**Input data:**
○ ○ ○

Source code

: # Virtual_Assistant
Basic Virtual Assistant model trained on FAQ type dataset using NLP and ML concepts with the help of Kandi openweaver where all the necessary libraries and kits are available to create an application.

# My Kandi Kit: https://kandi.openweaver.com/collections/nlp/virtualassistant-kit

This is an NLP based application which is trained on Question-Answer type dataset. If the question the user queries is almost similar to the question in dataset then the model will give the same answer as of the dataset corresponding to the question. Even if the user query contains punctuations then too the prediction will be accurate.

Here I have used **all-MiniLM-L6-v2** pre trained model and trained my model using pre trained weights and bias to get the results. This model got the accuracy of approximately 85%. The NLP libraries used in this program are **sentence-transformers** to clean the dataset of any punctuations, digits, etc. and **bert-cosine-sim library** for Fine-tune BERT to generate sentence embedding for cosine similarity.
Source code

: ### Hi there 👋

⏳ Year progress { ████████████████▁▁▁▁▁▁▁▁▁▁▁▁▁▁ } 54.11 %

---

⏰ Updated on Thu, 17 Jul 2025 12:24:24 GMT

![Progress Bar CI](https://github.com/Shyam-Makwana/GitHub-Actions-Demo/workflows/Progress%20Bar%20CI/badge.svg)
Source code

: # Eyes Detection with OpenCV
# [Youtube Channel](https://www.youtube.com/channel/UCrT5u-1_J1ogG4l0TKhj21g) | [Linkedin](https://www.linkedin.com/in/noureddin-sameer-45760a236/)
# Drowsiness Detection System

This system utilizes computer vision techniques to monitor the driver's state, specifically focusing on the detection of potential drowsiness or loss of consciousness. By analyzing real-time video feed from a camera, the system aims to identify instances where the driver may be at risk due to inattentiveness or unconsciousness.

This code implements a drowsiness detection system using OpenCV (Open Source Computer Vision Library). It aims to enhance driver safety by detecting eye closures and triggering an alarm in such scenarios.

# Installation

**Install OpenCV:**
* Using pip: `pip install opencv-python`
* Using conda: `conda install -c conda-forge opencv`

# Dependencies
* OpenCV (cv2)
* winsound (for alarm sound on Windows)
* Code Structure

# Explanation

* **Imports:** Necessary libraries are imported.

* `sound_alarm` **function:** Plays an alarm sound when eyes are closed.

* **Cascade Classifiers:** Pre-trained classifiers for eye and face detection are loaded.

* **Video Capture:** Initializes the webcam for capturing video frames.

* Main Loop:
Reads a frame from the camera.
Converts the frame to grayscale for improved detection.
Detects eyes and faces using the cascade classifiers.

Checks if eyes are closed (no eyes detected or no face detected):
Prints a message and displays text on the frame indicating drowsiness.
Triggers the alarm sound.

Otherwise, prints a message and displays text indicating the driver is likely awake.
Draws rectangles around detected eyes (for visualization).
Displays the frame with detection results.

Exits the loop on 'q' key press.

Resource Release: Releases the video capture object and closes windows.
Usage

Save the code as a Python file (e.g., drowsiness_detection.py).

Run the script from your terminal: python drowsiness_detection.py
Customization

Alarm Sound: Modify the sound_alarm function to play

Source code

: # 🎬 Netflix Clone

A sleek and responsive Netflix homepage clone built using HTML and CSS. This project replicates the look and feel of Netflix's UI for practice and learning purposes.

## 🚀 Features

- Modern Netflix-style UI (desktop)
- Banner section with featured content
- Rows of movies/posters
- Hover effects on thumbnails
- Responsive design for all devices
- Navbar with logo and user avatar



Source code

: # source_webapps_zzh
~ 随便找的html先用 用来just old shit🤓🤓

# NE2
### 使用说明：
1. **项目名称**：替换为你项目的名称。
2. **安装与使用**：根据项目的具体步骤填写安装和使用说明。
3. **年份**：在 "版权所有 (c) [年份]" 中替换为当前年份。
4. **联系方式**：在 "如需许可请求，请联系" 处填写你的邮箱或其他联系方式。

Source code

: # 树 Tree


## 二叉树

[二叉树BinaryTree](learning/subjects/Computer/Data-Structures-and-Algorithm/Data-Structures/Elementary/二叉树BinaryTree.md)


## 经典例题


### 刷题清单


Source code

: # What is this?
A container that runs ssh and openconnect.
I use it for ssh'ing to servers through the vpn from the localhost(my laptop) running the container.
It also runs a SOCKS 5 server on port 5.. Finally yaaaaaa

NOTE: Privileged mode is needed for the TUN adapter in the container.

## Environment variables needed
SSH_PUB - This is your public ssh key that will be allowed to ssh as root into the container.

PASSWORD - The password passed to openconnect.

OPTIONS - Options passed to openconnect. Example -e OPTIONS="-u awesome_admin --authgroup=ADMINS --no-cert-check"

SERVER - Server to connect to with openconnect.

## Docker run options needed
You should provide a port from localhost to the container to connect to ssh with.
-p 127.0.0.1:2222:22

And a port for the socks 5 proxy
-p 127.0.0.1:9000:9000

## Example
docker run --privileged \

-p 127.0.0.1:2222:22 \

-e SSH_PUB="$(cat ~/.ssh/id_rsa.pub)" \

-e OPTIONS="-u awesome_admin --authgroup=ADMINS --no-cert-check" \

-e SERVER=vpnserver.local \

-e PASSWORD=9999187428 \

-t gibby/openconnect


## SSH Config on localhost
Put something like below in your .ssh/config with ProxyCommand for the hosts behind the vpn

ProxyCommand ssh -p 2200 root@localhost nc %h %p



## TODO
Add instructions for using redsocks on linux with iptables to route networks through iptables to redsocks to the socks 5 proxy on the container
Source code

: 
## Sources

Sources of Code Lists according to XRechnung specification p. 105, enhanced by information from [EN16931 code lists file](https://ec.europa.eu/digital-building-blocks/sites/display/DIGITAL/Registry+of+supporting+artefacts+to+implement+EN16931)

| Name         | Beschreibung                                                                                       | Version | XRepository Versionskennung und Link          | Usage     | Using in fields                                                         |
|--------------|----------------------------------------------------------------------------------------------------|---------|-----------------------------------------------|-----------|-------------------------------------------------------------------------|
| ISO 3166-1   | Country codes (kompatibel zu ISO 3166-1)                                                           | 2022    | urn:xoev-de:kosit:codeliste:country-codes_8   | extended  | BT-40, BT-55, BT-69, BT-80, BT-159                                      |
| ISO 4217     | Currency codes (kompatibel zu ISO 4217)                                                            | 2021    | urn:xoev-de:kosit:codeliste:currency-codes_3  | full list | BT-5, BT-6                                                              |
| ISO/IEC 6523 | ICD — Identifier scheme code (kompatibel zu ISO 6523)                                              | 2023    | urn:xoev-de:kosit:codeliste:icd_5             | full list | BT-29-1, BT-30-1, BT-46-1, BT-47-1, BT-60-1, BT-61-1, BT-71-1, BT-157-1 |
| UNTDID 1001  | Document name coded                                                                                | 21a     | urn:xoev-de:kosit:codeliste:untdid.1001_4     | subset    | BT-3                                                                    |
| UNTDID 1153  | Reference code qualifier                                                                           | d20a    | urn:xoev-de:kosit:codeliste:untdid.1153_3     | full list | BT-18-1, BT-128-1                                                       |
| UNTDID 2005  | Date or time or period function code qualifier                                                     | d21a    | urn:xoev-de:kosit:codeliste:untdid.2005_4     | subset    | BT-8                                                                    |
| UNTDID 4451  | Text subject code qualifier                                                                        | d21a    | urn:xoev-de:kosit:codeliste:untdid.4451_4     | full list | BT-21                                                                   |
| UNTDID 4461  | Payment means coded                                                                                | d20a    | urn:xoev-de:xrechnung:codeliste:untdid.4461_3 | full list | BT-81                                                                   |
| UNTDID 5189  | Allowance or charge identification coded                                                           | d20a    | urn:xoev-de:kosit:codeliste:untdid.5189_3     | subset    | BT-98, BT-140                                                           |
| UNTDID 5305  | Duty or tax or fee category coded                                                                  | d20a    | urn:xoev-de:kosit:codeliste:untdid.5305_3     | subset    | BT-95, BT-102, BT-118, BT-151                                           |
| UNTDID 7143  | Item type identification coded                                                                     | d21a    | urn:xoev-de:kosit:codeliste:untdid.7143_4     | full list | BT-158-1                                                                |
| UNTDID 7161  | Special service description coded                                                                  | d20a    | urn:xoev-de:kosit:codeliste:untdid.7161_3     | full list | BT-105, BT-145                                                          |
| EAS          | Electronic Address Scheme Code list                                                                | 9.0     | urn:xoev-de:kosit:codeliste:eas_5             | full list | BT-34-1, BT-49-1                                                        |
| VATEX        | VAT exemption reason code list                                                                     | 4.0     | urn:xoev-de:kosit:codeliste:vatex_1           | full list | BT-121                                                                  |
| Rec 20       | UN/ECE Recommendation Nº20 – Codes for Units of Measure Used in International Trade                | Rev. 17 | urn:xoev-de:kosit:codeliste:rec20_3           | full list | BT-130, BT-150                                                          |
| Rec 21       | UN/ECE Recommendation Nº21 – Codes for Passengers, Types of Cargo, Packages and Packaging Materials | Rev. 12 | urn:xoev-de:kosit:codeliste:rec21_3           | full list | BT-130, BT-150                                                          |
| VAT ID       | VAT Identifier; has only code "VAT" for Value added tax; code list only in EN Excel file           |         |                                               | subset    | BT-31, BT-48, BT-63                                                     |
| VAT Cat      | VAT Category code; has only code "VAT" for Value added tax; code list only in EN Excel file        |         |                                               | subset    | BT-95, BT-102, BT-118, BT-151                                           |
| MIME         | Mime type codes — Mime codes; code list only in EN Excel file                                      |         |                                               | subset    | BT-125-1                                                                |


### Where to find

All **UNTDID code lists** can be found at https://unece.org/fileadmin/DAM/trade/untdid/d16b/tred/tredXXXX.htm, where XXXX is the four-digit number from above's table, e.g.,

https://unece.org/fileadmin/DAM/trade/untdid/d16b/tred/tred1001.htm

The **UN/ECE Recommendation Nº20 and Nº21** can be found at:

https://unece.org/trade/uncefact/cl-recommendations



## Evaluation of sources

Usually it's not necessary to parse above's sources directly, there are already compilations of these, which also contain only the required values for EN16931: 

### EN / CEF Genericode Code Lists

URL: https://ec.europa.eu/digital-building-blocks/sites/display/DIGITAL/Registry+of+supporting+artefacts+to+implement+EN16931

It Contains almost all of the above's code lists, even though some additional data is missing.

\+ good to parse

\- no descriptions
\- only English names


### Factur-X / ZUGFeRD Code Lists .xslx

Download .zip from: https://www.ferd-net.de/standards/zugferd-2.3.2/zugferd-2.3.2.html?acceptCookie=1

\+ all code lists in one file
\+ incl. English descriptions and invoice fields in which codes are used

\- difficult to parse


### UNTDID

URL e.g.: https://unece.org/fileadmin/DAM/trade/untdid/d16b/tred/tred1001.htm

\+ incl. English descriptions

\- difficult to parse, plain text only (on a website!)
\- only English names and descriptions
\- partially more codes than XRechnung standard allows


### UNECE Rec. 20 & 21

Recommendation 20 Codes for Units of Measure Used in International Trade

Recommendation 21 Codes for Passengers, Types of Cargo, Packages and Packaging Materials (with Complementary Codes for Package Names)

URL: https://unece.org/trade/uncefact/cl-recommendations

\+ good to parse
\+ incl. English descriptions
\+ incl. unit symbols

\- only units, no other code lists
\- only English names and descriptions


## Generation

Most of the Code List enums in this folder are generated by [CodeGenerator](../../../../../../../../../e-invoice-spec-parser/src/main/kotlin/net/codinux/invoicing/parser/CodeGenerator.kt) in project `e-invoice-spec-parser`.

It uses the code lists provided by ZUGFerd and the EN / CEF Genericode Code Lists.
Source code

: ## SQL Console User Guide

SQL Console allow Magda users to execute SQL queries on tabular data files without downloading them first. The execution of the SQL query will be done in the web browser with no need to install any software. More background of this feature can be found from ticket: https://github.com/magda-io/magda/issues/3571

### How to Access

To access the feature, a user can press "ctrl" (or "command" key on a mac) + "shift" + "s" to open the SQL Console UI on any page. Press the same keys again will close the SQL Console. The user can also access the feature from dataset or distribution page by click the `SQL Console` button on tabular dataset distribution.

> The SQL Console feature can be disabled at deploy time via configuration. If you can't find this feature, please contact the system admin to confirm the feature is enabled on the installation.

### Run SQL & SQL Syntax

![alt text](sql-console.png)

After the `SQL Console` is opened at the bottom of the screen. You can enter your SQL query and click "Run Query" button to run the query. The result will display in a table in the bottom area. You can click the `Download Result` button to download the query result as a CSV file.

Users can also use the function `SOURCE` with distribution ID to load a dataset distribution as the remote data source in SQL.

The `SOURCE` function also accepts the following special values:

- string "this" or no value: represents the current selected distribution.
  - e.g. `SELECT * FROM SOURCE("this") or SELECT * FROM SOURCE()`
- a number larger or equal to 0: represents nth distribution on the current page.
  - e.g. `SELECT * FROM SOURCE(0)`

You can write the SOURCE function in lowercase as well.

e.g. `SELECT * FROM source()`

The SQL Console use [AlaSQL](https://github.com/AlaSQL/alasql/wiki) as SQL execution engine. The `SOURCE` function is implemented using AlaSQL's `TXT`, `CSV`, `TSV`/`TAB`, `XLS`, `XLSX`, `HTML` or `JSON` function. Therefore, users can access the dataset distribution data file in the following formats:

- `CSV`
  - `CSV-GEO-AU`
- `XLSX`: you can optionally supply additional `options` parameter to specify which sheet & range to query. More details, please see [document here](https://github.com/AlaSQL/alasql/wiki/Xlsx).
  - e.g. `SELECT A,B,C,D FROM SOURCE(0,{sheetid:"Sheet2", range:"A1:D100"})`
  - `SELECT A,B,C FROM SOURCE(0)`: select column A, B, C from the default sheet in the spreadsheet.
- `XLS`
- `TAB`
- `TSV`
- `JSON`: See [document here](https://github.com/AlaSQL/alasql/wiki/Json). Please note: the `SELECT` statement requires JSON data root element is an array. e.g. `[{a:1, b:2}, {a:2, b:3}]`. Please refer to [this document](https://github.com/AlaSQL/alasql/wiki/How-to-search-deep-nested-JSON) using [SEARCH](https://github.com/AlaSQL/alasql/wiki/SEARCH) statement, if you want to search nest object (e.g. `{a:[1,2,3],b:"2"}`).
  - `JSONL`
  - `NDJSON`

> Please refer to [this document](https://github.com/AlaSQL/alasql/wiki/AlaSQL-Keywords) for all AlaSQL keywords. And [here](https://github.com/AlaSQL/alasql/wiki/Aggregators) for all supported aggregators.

○ ○ ○

**What needs to be done:**
Your reply must contain exactly the lines from the first line of the data through the line holding "This is an NLP", and nothing more.

**Reply to the exercise:**
Source code

: # Virtual_Assistant
Basic Virtual Assistant model trained on FAQ type dataset using NLP and ML concepts with the help of Kandi openweaver where all the necessary libraries and kits are available to create an application.

# My Kandi Kit: https://kandi.openweaver.com/collections/nlp/virtualassistant-kit

This is an NLP based application which is trained on Question-Answer type dataset. If the question the user queries is almost similar to the question in dataset then the model will give the same answer as of the dataset corresponding to the question. Even if the user query contains punctuations then too the prediction will be accurate.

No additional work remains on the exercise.